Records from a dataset
====================

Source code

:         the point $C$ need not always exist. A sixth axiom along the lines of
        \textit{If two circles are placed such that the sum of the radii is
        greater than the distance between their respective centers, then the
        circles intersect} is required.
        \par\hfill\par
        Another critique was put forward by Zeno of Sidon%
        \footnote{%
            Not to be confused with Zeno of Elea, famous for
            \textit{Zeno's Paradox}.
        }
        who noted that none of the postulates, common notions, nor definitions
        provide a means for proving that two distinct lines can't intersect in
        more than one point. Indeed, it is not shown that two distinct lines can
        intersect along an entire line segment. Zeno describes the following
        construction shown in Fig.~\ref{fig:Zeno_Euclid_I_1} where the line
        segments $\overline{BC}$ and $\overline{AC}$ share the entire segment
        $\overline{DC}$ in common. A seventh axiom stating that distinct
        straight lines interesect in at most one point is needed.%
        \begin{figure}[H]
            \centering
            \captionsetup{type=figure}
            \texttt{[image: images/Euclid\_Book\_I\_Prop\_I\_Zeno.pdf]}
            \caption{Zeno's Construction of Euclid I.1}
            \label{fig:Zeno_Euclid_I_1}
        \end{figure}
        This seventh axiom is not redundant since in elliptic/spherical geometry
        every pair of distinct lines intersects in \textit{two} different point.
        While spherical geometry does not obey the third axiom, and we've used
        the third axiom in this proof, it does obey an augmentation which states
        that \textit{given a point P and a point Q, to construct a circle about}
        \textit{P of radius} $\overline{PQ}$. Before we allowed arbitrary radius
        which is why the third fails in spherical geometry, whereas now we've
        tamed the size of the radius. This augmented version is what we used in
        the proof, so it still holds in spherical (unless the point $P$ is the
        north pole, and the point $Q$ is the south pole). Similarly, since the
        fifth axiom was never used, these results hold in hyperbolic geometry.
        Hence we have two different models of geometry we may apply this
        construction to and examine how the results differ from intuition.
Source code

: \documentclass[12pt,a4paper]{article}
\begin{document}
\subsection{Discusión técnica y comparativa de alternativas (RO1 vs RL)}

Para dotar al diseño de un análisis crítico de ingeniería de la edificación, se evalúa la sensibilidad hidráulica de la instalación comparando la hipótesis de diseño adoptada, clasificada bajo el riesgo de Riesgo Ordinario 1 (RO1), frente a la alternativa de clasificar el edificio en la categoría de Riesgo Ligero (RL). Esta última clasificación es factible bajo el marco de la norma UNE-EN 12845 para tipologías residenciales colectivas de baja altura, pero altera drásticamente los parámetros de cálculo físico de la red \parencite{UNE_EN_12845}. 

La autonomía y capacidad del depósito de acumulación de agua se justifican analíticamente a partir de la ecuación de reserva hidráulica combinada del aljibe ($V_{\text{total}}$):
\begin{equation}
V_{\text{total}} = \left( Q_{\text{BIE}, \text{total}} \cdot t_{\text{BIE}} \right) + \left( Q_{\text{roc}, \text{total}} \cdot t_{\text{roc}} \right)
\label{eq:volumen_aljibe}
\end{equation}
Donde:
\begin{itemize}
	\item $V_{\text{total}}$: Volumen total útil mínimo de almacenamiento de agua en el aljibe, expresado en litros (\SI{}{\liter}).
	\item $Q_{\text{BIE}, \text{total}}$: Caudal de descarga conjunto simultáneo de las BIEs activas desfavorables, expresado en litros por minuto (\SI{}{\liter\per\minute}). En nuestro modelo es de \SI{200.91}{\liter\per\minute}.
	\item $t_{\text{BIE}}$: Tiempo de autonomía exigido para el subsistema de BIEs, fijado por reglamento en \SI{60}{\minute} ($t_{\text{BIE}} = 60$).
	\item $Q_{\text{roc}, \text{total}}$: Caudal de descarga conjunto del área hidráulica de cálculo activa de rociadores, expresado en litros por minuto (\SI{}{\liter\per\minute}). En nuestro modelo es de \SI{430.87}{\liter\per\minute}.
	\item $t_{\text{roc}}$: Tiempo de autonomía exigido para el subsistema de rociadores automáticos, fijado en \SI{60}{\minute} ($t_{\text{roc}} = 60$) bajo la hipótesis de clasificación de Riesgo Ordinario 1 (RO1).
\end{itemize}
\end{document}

====================

_Problem requirements_
The data above must be reproduced in full, exactly as given.

_Result for this task_
Source code

:         the point $C$ need not always exist. A sixth axiom along the lines of
        \textit{If two circles are placed such that the sum of the radii is
        greater than the distance between their respective centers, then the
        circles intersect} is required.
        \par\hfill\par
        Another critique was put forward by Zeno of Sidon%
        \footnote{%
            Not to be confused with Zeno of Elea, famous for
            \textit{Zeno's Paradox}.
        }
        who noted that none of the postulates, common notions, nor definitions
        provide a means for proving that two distinct lines can't intersect in
        more than one point. Indeed, it is not shown that two distinct lines can
        intersect along an entire line segment. Zeno describes the following
        construction shown in Fig.~\ref{fig:Zeno_Euclid_I_1} where the line
        segments $\overline{BC}$ and $\overline{AC}$ share the entire segment
        $\overline{DC}$ in common. A seventh axiom stating that distinct
        straight lines interesect in at most one point is needed.%
        \begin{figure}[H]
            \centering
            \captionsetup{type=figure}
            \texttt{[image: images/Euclid\_Book\_I\_Prop\_I\_Zeno.pdf]}
            \caption{Zeno's Construction of Euclid I.1}
            \label{fig:Zeno_Euclid_I_1}
        \end{figure}
        This seventh axiom is not redundant since in elliptic/spherical geometry
        every pair of distinct lines intersects in \textit{two} different point.
        While spherical geometry does not obey the third axiom, and we've used
        the third axiom in this proof, it does obey an augmentation which states
        that \textit{given a point P and a point Q, to construct a circle about}
        \textit{P of radius} $\overline{PQ}$. Before we allowed arbitrary radius
        which is why the third fails in spherical geometry, whereas now we've
        tamed the size of the radius. This augmented version is what we used in
        the proof, so it still holds in spherical (unless the point $P$ is the
        north pole, and the point $Q$ is the south pole). Similarly, since the
        fifth axiom was never used, these results hold in hyperbolic geometry.
        Hence we have two different models of geometry we may apply this
        construction to and examine how the results differ from intuition.
Source code

: \documentclass[12pt,a4paper]{article}
\begin{document}
\subsection{Discusión técnica y comparativa de alternativas (RO1 vs RL)}

Para dotar al diseño de un análisis crítico de ingeniería de la edificación, se evalúa la sensibilidad hidráulica de la instalación comparando la hipótesis de diseño adoptada, clasificada bajo el riesgo de Riesgo Ordinario 1 (RO1), frente a la alternativa de clasificar el edificio en la categoría de Riesgo Ligero (RL). Esta última clasificación es factible bajo el marco de la norma UNE-EN 12845 para tipologías residenciales colectivas de baja altura, pero altera drásticamente los parámetros de cálculo físico de la red \parencite{UNE_EN_12845}. 

La autonomía y capacidad del depósito de acumulación de agua se justifican analíticamente a partir de la ecuación de reserva hidráulica combinada del aljibe ($V_{\text{total}}$):
\begin{equation}
V_{\text{total}} = \left( Q_{\text{BIE}, \text{total}} \cdot t_{\text{BIE}} \right) + \left( Q_{\text{roc}, \text{total}} \cdot t_{\text{roc}} \right)
\label{eq:volumen_aljibe}
\end{equation}
Donde:
\begin{itemize}
	\item $V_{\text{total}}$: Volumen total útil mínimo de almacenamiento de agua en el aljibe, expresado en litros (\SI{}{\liter}).
	\item $Q_{\text{BIE}, \text{total}}$: Caudal de descarga conjunto simultáneo de las BIEs activas desfavorables, expresado en litros por minuto (\SI{}{\liter\per\minute}). En nuestro modelo es de \SI{200.91}{\liter\per\minute}.
	\item $t_{\text{BIE}}$: Tiempo de autonomía exigido para el subsistema de BIEs, fijado por reglamento en \SI{60}{\minute} ($t_{\text{BIE}} = 60$).
	\item $Q_{\text{roc}, \text{total}}$: Caudal de descarga conjunto del área hidráulica de cálculo activa de rociadores, expresado en litros por minuto (\SI{}{\liter\per\minute}). En nuestro modelo es de \SI{430.87}{\liter\per\minute}.
	\item $t_{\text{roc}}$: Tiempo de autonomía exigido para el subsistema de rociadores automáticos, fijado en \SI{60}{\minute} ($t_{\text{roc}} = 60$) bajo la hipótesis de clasificación de Riesgo Ordinario 1 (RO1).
\end{itemize}
\end{document}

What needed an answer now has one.